··· RECORDS FOR THIS TASK
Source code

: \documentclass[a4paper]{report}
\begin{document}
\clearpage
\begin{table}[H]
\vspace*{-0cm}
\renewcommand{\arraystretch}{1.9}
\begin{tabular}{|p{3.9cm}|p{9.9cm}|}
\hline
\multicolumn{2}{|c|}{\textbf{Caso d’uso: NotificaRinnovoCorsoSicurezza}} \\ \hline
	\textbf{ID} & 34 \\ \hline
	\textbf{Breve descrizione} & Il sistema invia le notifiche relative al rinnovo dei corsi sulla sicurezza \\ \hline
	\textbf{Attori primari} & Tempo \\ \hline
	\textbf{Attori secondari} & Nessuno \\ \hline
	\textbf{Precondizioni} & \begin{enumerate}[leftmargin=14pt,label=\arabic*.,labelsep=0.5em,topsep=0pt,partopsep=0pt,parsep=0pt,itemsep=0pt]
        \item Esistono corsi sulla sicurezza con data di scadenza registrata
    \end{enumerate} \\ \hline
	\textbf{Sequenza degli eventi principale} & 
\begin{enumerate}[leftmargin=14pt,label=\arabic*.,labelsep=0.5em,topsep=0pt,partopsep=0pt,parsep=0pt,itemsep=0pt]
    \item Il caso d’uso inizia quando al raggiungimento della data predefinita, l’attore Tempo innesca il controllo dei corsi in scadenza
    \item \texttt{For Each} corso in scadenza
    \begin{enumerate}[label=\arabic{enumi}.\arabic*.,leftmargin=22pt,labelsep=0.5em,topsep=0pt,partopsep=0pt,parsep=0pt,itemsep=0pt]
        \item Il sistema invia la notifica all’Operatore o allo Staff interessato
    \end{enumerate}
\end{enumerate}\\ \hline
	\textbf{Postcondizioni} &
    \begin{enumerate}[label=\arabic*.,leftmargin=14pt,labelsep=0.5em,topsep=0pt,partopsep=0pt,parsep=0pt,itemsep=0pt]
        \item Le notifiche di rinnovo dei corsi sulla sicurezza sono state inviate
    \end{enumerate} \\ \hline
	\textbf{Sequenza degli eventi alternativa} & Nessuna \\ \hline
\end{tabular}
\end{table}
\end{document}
······
> [EXERCISE OBJECTIVE] What is needed is an exact transcription of every record above.

> [PROBLEM SOLUTION]
Source code

: \documentclass[a4paper]{report}
\begin{document}
\clearpage
\begin{table}[H]
\vspace*{-0cm}
\renewcommand{\arraystretch}{1.9}
\begin{tabular}{|p{3.9cm}|p{9.9cm}|}
\hline
\multicolumn{2}{|c|}{\textbf{Caso d’uso: NotificaRinnovoCorsoSicurezza}} \\ \hline
	\textbf{ID} & 34 \\ \hline
	\textbf{Breve descrizione} & Il sistema invia le notifiche relative al rinnovo dei corsi sulla sicurezza \\ \hline
	\textbf{Attori primari} & Tempo \\ \hline
	\textbf{Attori secondari} & Nessuno \\ \hline
	\textbf{Precondizioni} & \begin{enumerate}[leftmargin=14pt,label=\arabic*.,labelsep=0.5em,topsep=0pt,partopsep=0pt,parsep=0pt,itemsep=0pt]
        \item Esistono corsi sulla sicurezza con data di scadenza registrata
    \end{enumerate} \\ \hline
	\textbf{Sequenza degli eventi principale} & 
\begin{enumerate}[leftmargin=14pt,label=\arabic*.,labelsep=0.5em,topsep=0pt,partopsep=0pt,parsep=0pt,itemsep=0pt]
    \item Il caso d’uso inizia quando al raggiungimento della data predefinita, l’attore Tempo innesca il controllo dei corsi in scadenza
    \item \texttt{For Each} corso in scadenza
    \begin{enumerate}[label=\arabic{enumi}.\arabic*.,leftmargin=22pt,labelsep=0.5em,topsep=0pt,partopsep=0pt,parsep=0pt,itemsep=0pt]
        \item Il sistema invia la notifica all’Operatore o allo Staff interessato
    \end{enumerate}
\end{enumerate}\\ \hline
	\textbf{Postcondizioni} &
    \begin{enumerate}[label=\arabic*.,leftmargin=14pt,labelsep=0.5em,topsep=0pt,partopsep=0pt,parsep=0pt,itemsep=0pt]
        \item Le notifiche di rinnovo dei corsi sulla sicurezza sono state inviate
    \end{enumerate} \\ \hline
	\textbf{Sequenza degli eventi alternativa} & Nessuna \\ \hline
\end{tabular}
\end{table}
\end{document}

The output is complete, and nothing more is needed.